1. When driving, stow the IDD, drive, then unstow again. This avoids leaving the IDD stowed during a thermal cycle (i.e., overnight), and has a narrow but nonzero window of vulnerability where the IDD could cease to work during the stow and be permanently stuck somewhere under the vehicle. This could block the FHAZ's view of the terrain, and worse, as the arm bounced around during drives, the elbow would gradually drop farther and farther until we were dragging the IDD on the ground like an anchor.

2. Drive in the thinker-stow configuration, as we did the last time. This will badly limit mobility -- best case, we could drive over 7cm obstacles, and our poor ability to reliably detect obstacles of that size would limit drives to 5-7m per sol.

3. Combine options 1 and 2: use option 1 for long drives, 2 for short drives.

4. Stow the IDD and never use it again.

"I don't think option 4 will be the favorite of the scientists," Ashitey jokes.

There's hardly any argument; everyone on the science team favors option 3. (As does the engineering team, but it's not our meeting.) Ray Arvidson's response is the most poetic: "Think fifty years into the future and think about our legacy. Our legacy is going to be the major stratigraphic sections we've done -- at Eagle and Endurance, and now this one in front of us. We have to protect mobility, and not at the rate of five meters per sol."

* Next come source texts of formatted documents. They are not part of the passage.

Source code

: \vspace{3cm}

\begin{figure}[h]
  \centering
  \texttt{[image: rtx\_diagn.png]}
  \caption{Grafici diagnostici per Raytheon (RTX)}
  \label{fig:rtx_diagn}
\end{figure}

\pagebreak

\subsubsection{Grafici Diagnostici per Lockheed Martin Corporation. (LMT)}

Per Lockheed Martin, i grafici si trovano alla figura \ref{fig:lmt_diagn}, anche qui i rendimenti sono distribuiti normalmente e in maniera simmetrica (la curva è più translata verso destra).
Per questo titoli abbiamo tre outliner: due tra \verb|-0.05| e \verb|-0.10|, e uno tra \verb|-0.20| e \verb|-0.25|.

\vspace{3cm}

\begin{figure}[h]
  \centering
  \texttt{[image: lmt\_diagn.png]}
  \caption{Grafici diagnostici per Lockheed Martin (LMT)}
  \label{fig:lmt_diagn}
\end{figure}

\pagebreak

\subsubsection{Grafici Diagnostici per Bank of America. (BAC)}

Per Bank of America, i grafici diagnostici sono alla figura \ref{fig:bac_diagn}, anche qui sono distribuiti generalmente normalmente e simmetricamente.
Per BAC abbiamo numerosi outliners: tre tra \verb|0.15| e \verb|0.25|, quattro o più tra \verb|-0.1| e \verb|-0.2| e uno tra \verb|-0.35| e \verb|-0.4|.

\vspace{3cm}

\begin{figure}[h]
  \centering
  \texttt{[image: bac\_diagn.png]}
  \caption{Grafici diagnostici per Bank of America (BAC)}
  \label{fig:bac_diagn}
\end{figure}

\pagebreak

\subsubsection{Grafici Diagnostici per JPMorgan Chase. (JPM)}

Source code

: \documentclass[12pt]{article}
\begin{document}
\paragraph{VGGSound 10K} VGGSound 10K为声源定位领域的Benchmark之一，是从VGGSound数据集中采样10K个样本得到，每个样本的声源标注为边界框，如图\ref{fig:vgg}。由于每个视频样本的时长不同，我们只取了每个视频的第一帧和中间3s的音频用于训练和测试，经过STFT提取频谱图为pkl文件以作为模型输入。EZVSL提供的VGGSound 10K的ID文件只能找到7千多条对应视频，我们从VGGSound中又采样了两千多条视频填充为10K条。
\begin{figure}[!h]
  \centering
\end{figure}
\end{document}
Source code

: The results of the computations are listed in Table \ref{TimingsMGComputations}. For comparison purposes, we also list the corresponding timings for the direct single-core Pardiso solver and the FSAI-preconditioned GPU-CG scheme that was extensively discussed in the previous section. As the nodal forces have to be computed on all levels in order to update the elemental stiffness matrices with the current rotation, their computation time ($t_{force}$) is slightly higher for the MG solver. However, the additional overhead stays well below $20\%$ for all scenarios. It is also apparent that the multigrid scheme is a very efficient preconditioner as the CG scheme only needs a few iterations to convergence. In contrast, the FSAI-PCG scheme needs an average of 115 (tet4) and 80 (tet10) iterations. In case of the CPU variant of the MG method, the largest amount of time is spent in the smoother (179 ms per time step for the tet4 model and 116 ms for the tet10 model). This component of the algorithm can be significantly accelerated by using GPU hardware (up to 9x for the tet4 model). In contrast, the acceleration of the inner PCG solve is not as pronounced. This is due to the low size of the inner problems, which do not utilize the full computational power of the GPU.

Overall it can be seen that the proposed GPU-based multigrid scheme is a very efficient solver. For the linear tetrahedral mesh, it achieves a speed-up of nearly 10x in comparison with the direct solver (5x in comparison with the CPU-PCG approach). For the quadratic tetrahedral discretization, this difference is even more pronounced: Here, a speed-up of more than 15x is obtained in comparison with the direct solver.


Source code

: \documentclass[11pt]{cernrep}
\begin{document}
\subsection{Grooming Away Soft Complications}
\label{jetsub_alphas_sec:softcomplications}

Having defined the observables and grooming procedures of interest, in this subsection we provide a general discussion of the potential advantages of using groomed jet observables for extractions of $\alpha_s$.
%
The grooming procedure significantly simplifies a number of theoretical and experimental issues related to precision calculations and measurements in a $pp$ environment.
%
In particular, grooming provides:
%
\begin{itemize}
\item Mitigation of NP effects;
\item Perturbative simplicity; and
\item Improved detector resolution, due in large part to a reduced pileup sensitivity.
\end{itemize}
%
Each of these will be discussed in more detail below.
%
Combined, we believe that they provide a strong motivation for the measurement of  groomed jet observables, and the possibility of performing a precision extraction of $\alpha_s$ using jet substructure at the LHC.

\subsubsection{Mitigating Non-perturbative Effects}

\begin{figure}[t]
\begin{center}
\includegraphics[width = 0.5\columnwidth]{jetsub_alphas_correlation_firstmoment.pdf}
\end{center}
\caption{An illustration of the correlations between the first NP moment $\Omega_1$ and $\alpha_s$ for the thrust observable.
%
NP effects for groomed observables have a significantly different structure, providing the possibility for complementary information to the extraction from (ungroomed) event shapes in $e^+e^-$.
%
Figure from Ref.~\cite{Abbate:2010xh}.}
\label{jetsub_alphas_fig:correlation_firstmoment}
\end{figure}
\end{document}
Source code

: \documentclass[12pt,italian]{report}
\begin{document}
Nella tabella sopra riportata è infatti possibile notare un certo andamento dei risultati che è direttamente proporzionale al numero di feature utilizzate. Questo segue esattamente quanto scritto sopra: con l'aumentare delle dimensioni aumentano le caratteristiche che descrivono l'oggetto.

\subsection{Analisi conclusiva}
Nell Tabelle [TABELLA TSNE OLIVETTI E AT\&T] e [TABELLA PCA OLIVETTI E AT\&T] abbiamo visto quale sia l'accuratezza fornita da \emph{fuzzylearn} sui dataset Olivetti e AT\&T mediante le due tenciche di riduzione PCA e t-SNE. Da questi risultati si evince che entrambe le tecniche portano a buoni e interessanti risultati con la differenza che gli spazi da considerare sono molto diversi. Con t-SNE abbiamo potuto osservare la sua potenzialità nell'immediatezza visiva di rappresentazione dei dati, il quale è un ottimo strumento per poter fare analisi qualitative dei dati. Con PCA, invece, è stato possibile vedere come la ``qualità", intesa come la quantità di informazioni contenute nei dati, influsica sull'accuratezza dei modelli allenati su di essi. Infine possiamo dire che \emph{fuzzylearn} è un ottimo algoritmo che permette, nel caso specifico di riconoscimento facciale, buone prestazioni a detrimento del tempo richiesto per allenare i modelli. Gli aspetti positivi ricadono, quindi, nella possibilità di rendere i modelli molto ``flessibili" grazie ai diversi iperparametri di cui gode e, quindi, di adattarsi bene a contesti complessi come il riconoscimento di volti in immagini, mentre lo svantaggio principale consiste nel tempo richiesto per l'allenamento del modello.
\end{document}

"Even if the IDD fails, we still have a bang-up mission in terms of remote sensing," he adds shortly afterward.

Squyres sums it up: "We all hate option 4, and option 3 combines the best of 1 and 2. As Jim Erickson said in the anniversary celebration the other day, our job now has become to use these rovers up. That doesn't mean we can be cavalier about using these vehicles, but we don't get any points for ending this mission with a healthy vehicle on the surface of Mars."

This is all correct, but depressing. All good things must come to an end, but is it so wrong to want them to live forever? Or at least until I get sick of them?

Not that there's a difference.


g said...

"All good things must come to an end, but is it so wrong to want them to live forever? Or at least until I get sick of them?"

Or at least until the replacement lands successfully?

Scott Maxwell said...

I appreciate your point, but there will never be a replacement. There will only be a third rover.